*** Opening Provided entries ***
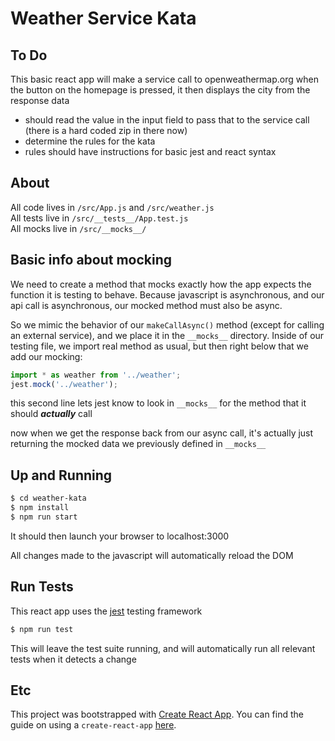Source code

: # Weather Service Kata

## To Do
This basic react app will make a service call to openweathermap.org when
the button on the homepage is pressed, it then displays the city from the response data

* should read the value in the input field to pass that to the service call (there is a hard coded zip in there now)
* determine the rules for the kata
* rules should have instructions for basic jest and react syntax

## About
All code lives in `/src/App.js` and `/src/weather.js`  
All tests live in `/src/__tests__/App.test.js`  
All mocks live in `/src/__mocks__/`

## Basic info about mocking

We need to create a method that mocks exactly how the app expects the function it is testing to behave. 
Because javascript is asynchronous, and our api call is asynchronous, our mocked method must also be async.
 
So we mimic the behavior of our `makeCallAsync()` method (except for calling an external service), and we
 place it in the `__mocks__` directory. Inside of our testing file, we import real method as usual, 
 but then right below that we add our mocking:
 
 ```javascript
 import * as weather from '../weather';
 jest.mock('../weather');
 ```
this second line lets jest know to look in `__mocks__` for the method that it should ***actually*** call

now when we get the response back from our async call, it's actually just returning the mocked data we
previously defined in `__mocks__`


## Up and Running
```bash
$ cd weather-kata
$ npm install
$ npm run start
```

It should then launch your browser to localhost:3000

All changes made to the javascript will automatically reload the DOM

## Run Tests
This react app uses the [jest](https://facebook.github.io/jest/) testing framework

```bash
$ npm run test
```

This will leave the test suite running, and will automatically run all relevant tests
when it detects a change

## Etc

This project was bootstrapped with [Create React App](https://github.com/facebookincubator/create-react-app). You can find the guide on using a `create-react-app` [here](https://github.com/facebookincubator/create-react-app/blob/master/packages/react-scripts/template/README.md).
*** Closing Provided entries ***
- _Your goal_:
Beginning with the line containing "All mocks live" and ending with the line containing "this second line", extract those lines exactly from the listing above, and only those.

- _Response to this exercise_:
All mocks live in `/src/__mocks__/`

## Basic info about mocking

We need to create a method that mocks exactly how the app expects the function it is testing to behave. 
Because javascript is asynchronous, and our api call is asynchronous, our mocked method must also be async.
 
So we mimic the behavior of our `makeCallAsync()` method (except for calling an external service), and we
 place it in the `__mocks__` directory. Inside of our testing file, we import real method as usual, 
 but then right below that we add our mocking:
 
 ```javascript
 import * as weather from '../weather';
 jest.mock('../weather');
 ```
this second line lets jest know to look in `__mocks__` for the method that it should ***actually*** call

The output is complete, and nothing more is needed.